Anita and I spent most of last week at Joshua Tree. It’s one of my favorite places and very photogenic. These are some of the photos I took.

Years ago when I first saw Joshua trees, I thought they were just about the goofiest things growing on the planet. After working with plants for a number of years and seeing a lot more succulents, I don’t find them nearly as strange. Still somewhat Dr. Seuss-y, but not nearly as much.

The showiest color in the park was in the red seedheads of a buckwheat. The foliage was quite red too. Really striking against the dried grass or stone.

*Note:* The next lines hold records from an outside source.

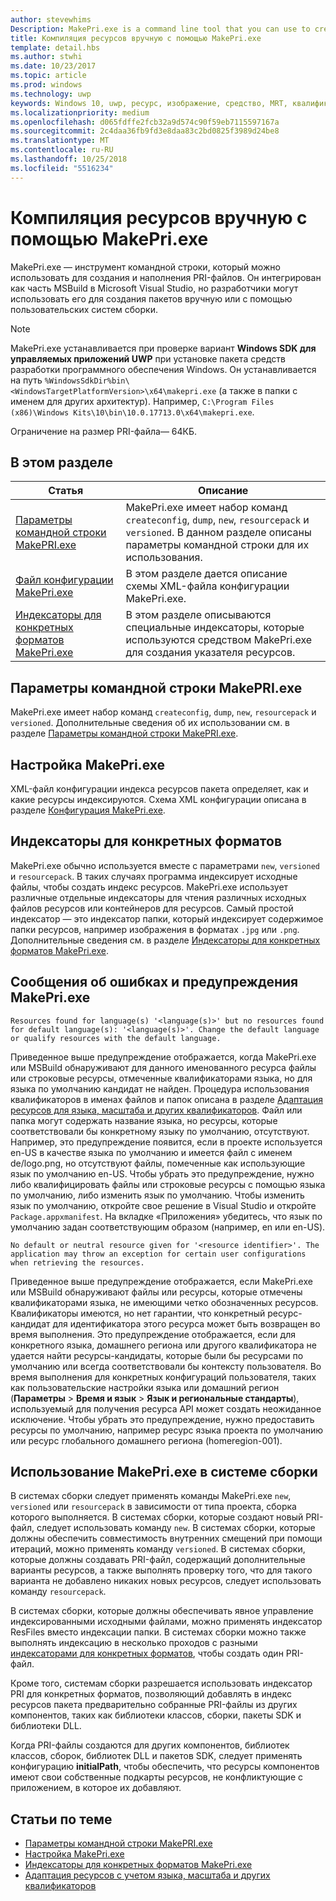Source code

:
 ```yaml
---
author: stevewhims
Description: MakePri.exe is a command line tool that you can use to create and dump PRI files. It is integrated as part of MSBuild within Microsoft Visual Studio, but it could be useful to you for creating packages manually or with a custom build system.
title: Компиляция ресурсов вручную с помощью MakePri.exe
template: detail.hbs
ms.author: stwhi
ms.date: 10/23/2017
ms.topic: article
ms.prod: windows
ms.technology: uwp
keywords: Windows 10, uwp, ресурс, изображение, средство, MRT, квалификатор
ms.localizationpriority: medium
ms.openlocfilehash: d065fdffe2fcb32a9d574c90f59eb7115597167a
ms.sourcegitcommit: 2c4daa36fb9fd3e8daa83c2bd0825f3989d24be8
ms.translationtype: MT
ms.contentlocale: ru-RU
ms.lasthandoff: 10/25/2018
ms.locfileid: "5516234"
---
```

# <a name="compile-resources-manually-with-makepriexe"></a>Компиляция ресурсов вручную с помощью MakePri.exe

MakePri.exe — инструмент командной строки, который можно использовать для создания и наполнения PRI-файлов. Он интегрирован как часть MSBuild в Microsoft Visual Studio, но разработчики могут использовать его для создания пакетов вручную или с помощью пользовательских систем сборки.

> [!NOTE]
> MakePri.exe устанавливается при проверке вариант **Windows SDK для управляемых приложений UWP** при установке пакета средств разработки программного обеспечения Windows. Он устанавливается на путь `%WindowsSdkDir%bin\<WindowsTargetPlatformVersion>\x64\makepri.exe` (а также в папки с именем для других архитектур). Например, `C:\Program Files (x86)\Windows Kits\10\bin\10.0.17713.0\x64\makepri.exe`.

Ограничение на размер PRI-файла— 64КБ.

## <a name="in-this-section"></a>В этом разделе
|Статья|Описание|
|-|-|
| [Параметры командной строки MakePRI.exe](makepri-exe-command-options.md) | MakePri.exe имеет набор команд `createconfig`, `dump`, `new`, `resourcepack` и `versioned`. В данном разделе описаны параметры командной строки для их использования. |
| [Файл конфигурации MakePri.exe](makepri-exe-configuration.md) | В этом разделе дается описание схемы XML-файла конфигурации MakePri.exe. |
| [Индексаторы для конкретных форматов MakePri.exe](makepri-exe-format-specific-indexers.md) | В этом разделе описываются специальные индексаторы, которые используются средством MakePri.exe для создания указателя ресурсов. |

## <a name="makepriexe-command-line-options"></a>Параметры командной строки MakePRI.exe

MakePri.exe имеет набор команд `createconfig`, `dump`, `new`, `resourcepack` и `versioned`. Дополнительные сведения об их использовании см. в разделе [Параметры командной строки MakePRI.exe](makepri-exe-command-options.md).

## <a name="makepriexe-configuration"></a>Настройка MakePri.exe

XML-файл конфигурации индекса ресурсов пакета определяет, как и какие ресурсы индексируются. Схема XML конфигурации описана в разделе [Конфигурация MakePri.exe](makepri-exe-configuration.md).

## <a name="format-specific-indexers"></a>Индексаторы для конкретных форматов

MakePri.exe обычно используется вместе с параметрами `new`, `versioned` и `resourcepack`. В таких случаях программа индексирует исходные файлы, чтобы создать индекс ресурсов. MakePri.exe использует различные отдельные индексаторы для чтения различных исходных файлов ресурсов или контейнеров для ресурсов. Самый простой индексатор — это индексатор папки, который индексирует содержимое папки ресурсов, например изображения в форматах `.jpg` или `.png`. Дополнительные сведения см. в разделе [Индексаторы для конкретных форматов MakePri.exe](makepri-exe-format-specific-indexers.md).

## <a name="makepriexe-warnings-and-error-messages"></a>Сообщения об ошибках и предупреждения MakePri.exe

```
Resources found for language(s) '<language(s)>' but no resources found for default language(s): '<language(s)>'. Change the default language or qualify resources with the default language.
```

Приведенное выше предупреждение отображается, когда MakePri.exe или MSBuild обнаруживают для данного именованного ресурса файлы или строковые ресурсы, отмеченные квалификаторами языка, но для языка по умолчанию кандидат не найден. Процедура использования квалификаторов в именах файлов и папок описана в разделе [Адаптация ресурсов для языка, масштаба и других квалификаторов](tailor-resources-lang-scale-contrast.md). Файл или папка могут содержать название языка, но ресурсы, которые соответствовали бы конкретному языку по умолчанию, отсутствуют. Например, это предупреждение появится, если в проекте используется en-US в качестве языка по умолчанию и имеется файл с именем de/logo.png, но отсутствуют файлы, помеченные как использующие язык по умолчанию en-US. Чтобы убрать это предупреждение, нужно либо квалифицировать файлы или строковые ресурсы с помощью языка по умолчанию, либо изменить язык по умолчанию. Чтобы изменить язык по умолчанию, откройте свое решение в Visual Studio и откройте `Package.appxmanifest`. На вкладке «Приложения» убедитесь, что язык по умолчанию задан соответствующим образом (например, en или en-US).

```
No default or neutral resource given for '<resource identifier>'. The application may throw an exception for certain user configurations when retrieving the resources.
```

Приведенное выше предупреждение отображается, если MakePri.exe или MSBuild обнаруживают файлы или ресурсы, которые отмечены квалификаторами языка, не имеющими четко обозначенных ресурсов. Квалификаторы имеются, но нет гарантии, что конкретный ресурс-кандидат для идентификатора этого ресурса может быть возвращен во время выполнения. Это предупреждение отображается, если для конкретного языка, домашнего региона или другого квалификатора не удается найти ресурсы-кандидаты, которые были бы ресурсами по умолчанию или всегда соответствовали бы контексту пользователя. Во время выполнения для конкретных конфигураций пользователя, таких как пользовательские настройки языка или домашний регион (**Параметры** > **Время и язык** > **Язык и региональные стандарты**), используемый для получения ресурса API может создать неожиданное исключение. Чтобы убрать это предупреждение, нужно предоставить ресурсы по умолчанию, например ресурс языка проекта по умолчанию или ресурс глобального домашнего региона (homeregion-001).

## <a name="using-makepriexe-in-a-build-system"></a>Использование MakePri.exe в системе сборки

В системах сборки следует применять команды MakePri.exe `new`, `versioned` или `resourcepack` в зависимости от типа проекта, сборка которого выполняется. В системах сборки, которые создают новый PRI-файл, следует использовать команду `new`. В системах сборки, которые должны обеспечить совместимость внутренних смещений при помощи итераций, можно применять команду `versioned`. В системах сборки, которые должны создавать PRI-файл, содержащий дополнительные варианты ресурсов, а также выполнять проверку того, что для такого варианта не добавлено никаких новых ресурсов, следует использовать команду `resourcepack`.

В системах сборки, которые должны обеспечивать явное управление индексированными исходными файлами, можно применять индексатор ResFiles вместо индексации папки. В системах сборки можно также выполнять индексацию в несколько проходов с разными [индексаторами для конкретных форматов](makepri-exe-format-specific-indexers.md), чтобы создать один PRI-файл.

Кроме того, системам сборки разрешается использовать индексатор PRI для конкретных форматов, позволяющий добавлять в индекс ресурсов пакета предварительно собранные PRI-файлы из других компонентов, таких как библиотеки классов, сборки, пакеты SDK и библиотеки DLL.

Когда PRI-файлы создаются для других компонентов, библиотек классов, сборок, библиотек DLL и пакетов SDK, следует применять конфигурацию **initialPath**, чтобы обеспечить, что ресурсы компонентов имеют свои собственные подкарты ресурсов, не конфликтующие с приложением, в которое их добавляют.

## <a name="related-topics"></a>Статьи по теме
* [Параметры командной строки MakePRI.exe](makepri-exe-command-options.md)
* [Настройка MakePri.exe](makepri-exe-configuration.md)
* [Индексаторы для конкретных форматов MakePri.exe](makepri-exe-format-specific-indexers.md)
* [Адаптация ресурсов с учетом языка, масштаба и других квалификаторов](tailor-resources-lang-scale-contrast.md)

Some of the spots in the park look like the work of a talented gardener with a loose, naturalistic style. This path, (click to see it larger), looked like it had been deliberately edged with red and yellow foliage.

The Sulfur Buckwheats were still in bloom. They were doing the same thing — blooming from the cracks in the boulders — when I was in the Buttermilks around this same time last year.

There is one species of manzanita in the park, A. glauca. I saw a few nice healthy ones, but the most beautiful was a deceased one. I don’t think I’ve ever had that opinion about a plant before.

And the desert can make a dead car look beautiful too. A great, great place.

Nassella laevissima

This is one last thing after several posts about lawn alternatives and sort of a bleg. I’m quite taken with Nassella laevissima, a tussock grass from Chile, in a beautiful planting at the UC Botanical Garden. I’ve been to that garden a bunch of times this year, and that meadow always strikes me as just about the best thing in the entire garden. But I’ve never seen it growing anywhere else around here. I probably saw it when I was in Chile fifteen years ago; I remember lots of beautiful grasses like this and it’s listed on the plantlists for some of the parks I visited. But no one seems to grow it here; I haven’t seen it in any of the new sod mixes, on any of the availability lists, at any of the specialty grass nurseries, or in anyone’s garden. Even online all of the photos are of this one single planting at the UC. I asked a friend who works at the botanic garden and she says it has been there for years and always looks this great with very little maintenance. Also, she says it doesn’t reseed like its poorly behaved relative, Mexican Feather Grass. So I’m just curious about why no one else grows it here in California. If anyone does know anything about it, please let me know.

Carex pansa

Carex pansa, Dune Sedge

We recently checked in on a garden in Walnut Creek that we helped design and install two years ago. There’s a fair bit going on in that garden, but one of the things I was most interested in seeing was the Carex pansa lawn that we planted. C. pansa is one of the main lawn alternatives that gets talked about these days. It was our first experience with it. So far, two years after planting, I’m pretty impressed.

A Box of Lawn

We planted it as 2″ plugs ordered from Greenlee Nursery (they have a great webpage for Carex Pansa). I’m not sure what I was expecting, but it was a surprise when some cardboard boxes showed up with the grasses stacked inside. I don’t remember how many, but it was somewhere around 2,000, and I ended up planting about half of them by myself. I had scheduled the planting on a Friday, but we got rained out and then I was too soft to make everyone come back to help me on the weekend. I averaged about one hundred per hour. Maintaining straight rows and regularly spacing seemed actually kind of hard.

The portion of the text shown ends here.